Work task:
Every line of the entries that holds the word "Если" is to be copied.

[Plain-text document sources]
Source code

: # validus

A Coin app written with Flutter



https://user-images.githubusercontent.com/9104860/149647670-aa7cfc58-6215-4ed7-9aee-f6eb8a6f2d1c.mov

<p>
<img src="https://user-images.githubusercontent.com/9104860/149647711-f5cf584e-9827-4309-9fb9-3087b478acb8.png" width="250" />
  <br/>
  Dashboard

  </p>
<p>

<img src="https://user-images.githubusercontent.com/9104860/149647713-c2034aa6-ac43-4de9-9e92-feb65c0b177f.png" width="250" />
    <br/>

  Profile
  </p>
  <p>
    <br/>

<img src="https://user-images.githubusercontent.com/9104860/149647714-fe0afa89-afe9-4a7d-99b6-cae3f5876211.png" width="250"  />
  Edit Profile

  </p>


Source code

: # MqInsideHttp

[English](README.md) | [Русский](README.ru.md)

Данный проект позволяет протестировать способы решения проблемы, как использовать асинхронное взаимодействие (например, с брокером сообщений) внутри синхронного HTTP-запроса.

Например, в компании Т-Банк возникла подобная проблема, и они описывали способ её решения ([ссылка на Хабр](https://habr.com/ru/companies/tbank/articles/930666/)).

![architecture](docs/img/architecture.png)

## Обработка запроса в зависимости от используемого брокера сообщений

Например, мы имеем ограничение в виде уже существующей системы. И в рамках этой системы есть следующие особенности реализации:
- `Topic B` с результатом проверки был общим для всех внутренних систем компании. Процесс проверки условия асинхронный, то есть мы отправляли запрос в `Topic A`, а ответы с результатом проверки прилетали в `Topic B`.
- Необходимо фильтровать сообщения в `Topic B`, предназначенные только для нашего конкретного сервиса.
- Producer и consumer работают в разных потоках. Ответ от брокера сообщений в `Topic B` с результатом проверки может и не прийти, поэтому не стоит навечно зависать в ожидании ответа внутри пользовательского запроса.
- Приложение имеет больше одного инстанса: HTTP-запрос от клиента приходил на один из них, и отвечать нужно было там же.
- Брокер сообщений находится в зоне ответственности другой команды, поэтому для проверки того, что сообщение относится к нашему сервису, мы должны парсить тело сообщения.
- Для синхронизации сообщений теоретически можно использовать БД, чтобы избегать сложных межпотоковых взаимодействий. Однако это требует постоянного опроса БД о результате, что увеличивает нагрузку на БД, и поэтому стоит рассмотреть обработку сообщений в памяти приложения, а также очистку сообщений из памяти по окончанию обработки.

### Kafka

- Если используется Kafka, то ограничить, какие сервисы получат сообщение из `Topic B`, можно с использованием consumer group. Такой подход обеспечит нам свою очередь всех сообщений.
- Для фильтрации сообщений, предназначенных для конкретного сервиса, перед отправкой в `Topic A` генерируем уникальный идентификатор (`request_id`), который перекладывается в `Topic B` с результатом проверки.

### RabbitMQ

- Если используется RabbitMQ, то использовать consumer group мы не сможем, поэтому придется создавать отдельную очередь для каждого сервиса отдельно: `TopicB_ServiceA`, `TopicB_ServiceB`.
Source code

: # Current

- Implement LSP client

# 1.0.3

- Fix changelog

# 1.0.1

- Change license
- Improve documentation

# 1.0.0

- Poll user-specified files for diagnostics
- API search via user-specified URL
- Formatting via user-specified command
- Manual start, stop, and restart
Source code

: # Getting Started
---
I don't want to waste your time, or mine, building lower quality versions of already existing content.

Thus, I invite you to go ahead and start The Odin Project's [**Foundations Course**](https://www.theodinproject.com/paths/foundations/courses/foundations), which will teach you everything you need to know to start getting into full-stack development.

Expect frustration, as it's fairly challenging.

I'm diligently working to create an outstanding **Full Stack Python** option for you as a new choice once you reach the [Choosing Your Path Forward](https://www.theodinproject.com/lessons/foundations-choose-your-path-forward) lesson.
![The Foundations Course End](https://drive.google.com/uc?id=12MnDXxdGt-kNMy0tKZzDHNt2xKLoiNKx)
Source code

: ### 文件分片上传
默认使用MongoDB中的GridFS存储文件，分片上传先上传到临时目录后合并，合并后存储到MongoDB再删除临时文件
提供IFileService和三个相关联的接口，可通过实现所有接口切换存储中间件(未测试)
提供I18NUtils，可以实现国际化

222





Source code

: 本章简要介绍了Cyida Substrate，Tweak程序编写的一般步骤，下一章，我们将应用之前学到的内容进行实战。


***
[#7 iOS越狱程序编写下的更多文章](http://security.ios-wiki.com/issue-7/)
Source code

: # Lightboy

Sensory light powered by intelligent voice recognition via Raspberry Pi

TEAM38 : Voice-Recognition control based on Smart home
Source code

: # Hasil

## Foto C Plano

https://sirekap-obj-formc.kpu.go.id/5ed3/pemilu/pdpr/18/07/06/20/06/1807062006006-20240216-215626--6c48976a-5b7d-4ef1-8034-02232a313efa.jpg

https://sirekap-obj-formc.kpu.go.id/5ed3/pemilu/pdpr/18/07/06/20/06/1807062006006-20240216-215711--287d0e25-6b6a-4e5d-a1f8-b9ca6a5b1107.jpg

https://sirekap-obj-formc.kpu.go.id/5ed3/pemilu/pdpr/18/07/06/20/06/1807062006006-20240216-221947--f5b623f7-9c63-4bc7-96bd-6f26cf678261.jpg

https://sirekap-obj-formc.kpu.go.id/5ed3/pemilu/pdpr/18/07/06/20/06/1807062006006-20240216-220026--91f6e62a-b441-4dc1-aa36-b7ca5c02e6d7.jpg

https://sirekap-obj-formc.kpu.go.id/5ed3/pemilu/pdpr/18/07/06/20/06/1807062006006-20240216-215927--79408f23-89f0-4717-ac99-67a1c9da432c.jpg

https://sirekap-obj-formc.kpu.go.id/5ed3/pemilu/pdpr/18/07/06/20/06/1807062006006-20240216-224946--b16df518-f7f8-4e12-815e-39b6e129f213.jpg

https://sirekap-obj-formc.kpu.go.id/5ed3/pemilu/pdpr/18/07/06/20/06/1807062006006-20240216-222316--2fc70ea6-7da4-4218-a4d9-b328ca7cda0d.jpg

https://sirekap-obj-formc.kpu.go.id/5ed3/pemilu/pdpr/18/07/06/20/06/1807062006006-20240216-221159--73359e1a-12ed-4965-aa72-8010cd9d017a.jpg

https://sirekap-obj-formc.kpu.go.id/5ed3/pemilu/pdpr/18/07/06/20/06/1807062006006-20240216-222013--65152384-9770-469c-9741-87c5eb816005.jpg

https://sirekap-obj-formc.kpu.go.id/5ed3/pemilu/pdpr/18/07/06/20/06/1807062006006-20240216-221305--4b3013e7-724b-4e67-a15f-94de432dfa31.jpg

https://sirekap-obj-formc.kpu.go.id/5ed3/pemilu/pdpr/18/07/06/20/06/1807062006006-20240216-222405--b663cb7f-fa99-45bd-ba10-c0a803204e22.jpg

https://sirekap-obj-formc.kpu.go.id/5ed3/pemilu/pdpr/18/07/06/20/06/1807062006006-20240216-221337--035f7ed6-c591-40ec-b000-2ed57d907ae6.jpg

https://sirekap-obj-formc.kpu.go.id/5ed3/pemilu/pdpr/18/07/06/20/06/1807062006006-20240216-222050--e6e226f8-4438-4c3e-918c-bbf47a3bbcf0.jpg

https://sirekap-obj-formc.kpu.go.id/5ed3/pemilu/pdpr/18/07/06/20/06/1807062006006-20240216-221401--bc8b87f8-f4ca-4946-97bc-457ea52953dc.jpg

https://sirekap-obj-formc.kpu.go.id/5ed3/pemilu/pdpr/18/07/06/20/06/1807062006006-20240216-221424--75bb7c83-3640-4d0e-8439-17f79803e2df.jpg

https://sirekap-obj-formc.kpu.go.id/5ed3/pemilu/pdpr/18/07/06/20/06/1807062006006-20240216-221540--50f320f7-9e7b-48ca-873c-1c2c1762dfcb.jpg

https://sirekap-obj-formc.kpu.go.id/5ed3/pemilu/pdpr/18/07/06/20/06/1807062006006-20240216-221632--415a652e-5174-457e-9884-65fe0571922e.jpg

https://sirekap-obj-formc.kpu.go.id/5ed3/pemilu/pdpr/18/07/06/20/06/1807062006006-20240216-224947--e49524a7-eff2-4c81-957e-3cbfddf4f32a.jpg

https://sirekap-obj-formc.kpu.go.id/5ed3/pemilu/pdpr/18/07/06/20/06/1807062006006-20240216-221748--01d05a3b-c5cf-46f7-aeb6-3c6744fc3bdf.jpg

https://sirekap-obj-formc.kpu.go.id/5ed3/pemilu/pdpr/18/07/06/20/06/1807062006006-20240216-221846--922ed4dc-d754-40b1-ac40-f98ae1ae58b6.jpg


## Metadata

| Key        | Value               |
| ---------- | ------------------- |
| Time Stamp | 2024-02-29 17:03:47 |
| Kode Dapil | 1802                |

Reply to the exercise:
- Если используется Kafka, то ограничить, какие сервисы получат сообщение из `Topic B`, можно с использованием consumer group. Такой подход обеспечит нам свою очередь всех сообщений.
- Если используется RabbitMQ, то использовать consumer group мы не сможем, поэтому придется создавать отдельную очередь для каждого сервиса отдельно: `TopicB_ServiceA`, `TopicB_ServiceB`.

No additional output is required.